In the months leading up to the election, there seemed to be, in many progressive circles, this belief that there was a sort of “transitive property of evil,” whereby anyone who supported a certain morally debased candidate was, necessarily, him or herself, debased. And this was something that I couldn’t fully believe. So the initial impetus for the trip was to go out and try to understand what compelled decent people to support someone I found to be indecent. I felt, within the confines of my cosmopolitan bubble, that my community had a limited view of what was happening in the country, made worse by the echo chamber of the curated internet, and I was interested in understanding the systems that  enable bigotry and racism more than I was interested in shaking my fist at specific acts of hatred. And I think that’s a hard thing to do in a world that operates at such breakneck speed, where we’re always being reactive rather than contemplative.
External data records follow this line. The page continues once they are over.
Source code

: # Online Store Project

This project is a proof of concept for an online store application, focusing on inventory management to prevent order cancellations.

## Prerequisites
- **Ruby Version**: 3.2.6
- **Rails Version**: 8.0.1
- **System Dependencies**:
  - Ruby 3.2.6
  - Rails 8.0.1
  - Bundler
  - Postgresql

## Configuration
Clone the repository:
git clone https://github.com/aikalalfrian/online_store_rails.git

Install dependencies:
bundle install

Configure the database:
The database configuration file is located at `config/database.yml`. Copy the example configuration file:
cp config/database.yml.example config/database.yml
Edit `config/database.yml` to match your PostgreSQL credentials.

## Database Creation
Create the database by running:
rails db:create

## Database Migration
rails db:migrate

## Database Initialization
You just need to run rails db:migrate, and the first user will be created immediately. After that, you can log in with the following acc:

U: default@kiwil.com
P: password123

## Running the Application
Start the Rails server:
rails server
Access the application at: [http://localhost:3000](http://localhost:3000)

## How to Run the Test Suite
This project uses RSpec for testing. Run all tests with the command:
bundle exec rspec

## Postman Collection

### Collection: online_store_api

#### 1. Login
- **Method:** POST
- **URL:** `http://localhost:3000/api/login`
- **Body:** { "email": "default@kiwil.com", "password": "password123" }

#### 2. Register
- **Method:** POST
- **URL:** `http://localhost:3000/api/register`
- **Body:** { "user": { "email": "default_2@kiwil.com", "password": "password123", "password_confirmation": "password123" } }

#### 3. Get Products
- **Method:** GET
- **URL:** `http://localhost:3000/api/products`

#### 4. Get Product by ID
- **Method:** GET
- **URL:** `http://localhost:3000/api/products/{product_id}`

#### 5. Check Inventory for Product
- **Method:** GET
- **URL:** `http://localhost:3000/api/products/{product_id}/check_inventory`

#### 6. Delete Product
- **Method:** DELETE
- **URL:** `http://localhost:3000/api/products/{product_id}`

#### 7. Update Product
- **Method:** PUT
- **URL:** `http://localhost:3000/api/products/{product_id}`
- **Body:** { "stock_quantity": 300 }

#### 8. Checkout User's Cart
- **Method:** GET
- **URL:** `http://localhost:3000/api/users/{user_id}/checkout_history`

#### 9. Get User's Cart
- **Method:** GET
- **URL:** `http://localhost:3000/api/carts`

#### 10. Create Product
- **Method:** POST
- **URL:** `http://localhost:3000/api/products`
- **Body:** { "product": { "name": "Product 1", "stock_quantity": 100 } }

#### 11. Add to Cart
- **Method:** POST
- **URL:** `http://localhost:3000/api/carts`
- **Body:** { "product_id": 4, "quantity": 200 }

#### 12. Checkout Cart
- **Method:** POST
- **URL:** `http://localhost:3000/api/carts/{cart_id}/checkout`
DA: When I read the New York Times piece you wrote, I found myself getting turned around as to the sequence of events in terms of the music and the train trip. It’s an amazing hook for a project, but I thought, “Did he really just jump on a train the day after the election?”
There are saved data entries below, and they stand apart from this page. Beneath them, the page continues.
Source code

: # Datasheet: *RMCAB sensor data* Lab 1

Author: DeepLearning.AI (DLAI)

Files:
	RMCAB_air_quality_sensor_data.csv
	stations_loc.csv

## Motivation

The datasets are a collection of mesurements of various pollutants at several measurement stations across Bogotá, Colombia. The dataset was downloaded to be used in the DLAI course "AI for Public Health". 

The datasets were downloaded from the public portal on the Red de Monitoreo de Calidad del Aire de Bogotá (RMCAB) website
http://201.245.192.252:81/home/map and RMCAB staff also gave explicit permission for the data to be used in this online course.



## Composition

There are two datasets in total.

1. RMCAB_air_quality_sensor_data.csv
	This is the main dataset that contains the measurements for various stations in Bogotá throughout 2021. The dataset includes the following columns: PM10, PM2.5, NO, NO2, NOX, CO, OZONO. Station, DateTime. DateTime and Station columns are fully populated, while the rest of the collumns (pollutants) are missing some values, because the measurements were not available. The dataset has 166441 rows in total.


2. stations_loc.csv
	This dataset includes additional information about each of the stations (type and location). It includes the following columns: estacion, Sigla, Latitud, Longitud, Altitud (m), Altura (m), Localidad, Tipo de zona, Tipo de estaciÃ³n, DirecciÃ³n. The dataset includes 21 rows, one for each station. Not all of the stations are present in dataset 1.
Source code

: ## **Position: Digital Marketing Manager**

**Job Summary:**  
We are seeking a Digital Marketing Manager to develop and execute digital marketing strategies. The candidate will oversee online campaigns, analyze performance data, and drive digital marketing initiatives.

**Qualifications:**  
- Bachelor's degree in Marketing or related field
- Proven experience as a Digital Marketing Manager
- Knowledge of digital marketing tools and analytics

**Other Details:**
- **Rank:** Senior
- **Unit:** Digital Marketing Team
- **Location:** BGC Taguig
GK: No, it was slightly premeditated. Getting back to your first question — you asked about the show at BAM and I said it was the most difficult process I’d ever experienced — a lot of that is because I had committed in 2015 to premiere the show at BAM in November 2017, and yet when I got back from the train trip toward the end of November 2016, it didn’t take me long to realize that I needed to scrap most of what I’d written, and begin again. But even after that realization, it took me several months to find the right tone in which to write with care about the people I’d met, and about the internal experiences I’d had while riding the rails. The trip was deeply, deeply healing, and yet I didn’t want to seem Pollyanna-ish in suggesting, through the work, that the analog realm is some kind of guaranteed, magical salve for our ongoing socio-political crisis. It’s hard for me to have perspective up there, since it’s only me on stage, but I get the sense that the piece is offering something that doesn’t exist in great quantities in our culture right now. We have this reflexive impulse to treat everyone as an ideological vessel…and not much more.
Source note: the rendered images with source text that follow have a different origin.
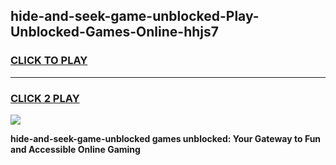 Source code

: 
## hide-and-seek-game-unblocked-Play-Unblocked-Games-Online-hhjs7
<h3>
<a href="https://premium76.site?title=hide-and-seek-game-unblocked&ref=24A">CLICK TO PLAY</a></h3>
<hr>

<h3>
<a href="https://premium76.site?title=hide-and-seek-game-unblocked&ref=24A">CLICK 2 PLAY</a>
  
</h3>

<a href="https://premium76.site?title=hide-and-seek-game-unblocked&ref=24A"><img src="https://clearcache.store/games.png"></a>


**hide-and-seek-game-unblocked games unblocked: Your Gateway to Fun and Accessible Online Gaming**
I feel like if we’re actually going to heal and move forward, we need to be able to carry the complex truth, without creating moral equivalencies, that there are legitimate grievances on both sides of the political divide. It’s tempting to create hierarchies of suffering, but I believe that the road to reconciliation — if such a road exists — is to be able to say that yes, on the one hand, systemic racism is real and is toxic and destructive and causes suffering, misery, and death on a daily basis; and on the other hand, it’s the case that the manufacturing jobs that millions depended on for economic security have all but vanished, and that we’ve done a poor job of reinvigorating the communities that have been eviscerated as a result of those job losses. And further, we should acknowledge that racial resentment is a wedge that for centuries has been leveraged by those in power as a way of preventing solidarity between working white people and people of color. Again, I think we should focus on system rather than symptom, while at the same time getting reacquainted with the idea that those on the other side of the political divide are people, and not just containers for an ideology we disagree with.

DA: In these interactions on the train, were you keeping journalistic distance, or were you bouncing opinions back and forth?

GK: I really tried not to argue with people. In the couple of instances in which I did, I went back to my sleeper car and chided myself in the journal I was keeping for having gotten into an argument. It never got heated. I really resisted trying to convince anyone of anything.

Because of the proximity to the election, I didn’t have to work very hard to get people talking. And even though everyone wanted to talk about politics, the songs in this project ended up revolving around family…around the sacrifices people were making for family.

DA: Your last big project was The Ambassador, which was a fully staged production with an eight-piece band. How is Book of Travelers a departure from that large-scale approach?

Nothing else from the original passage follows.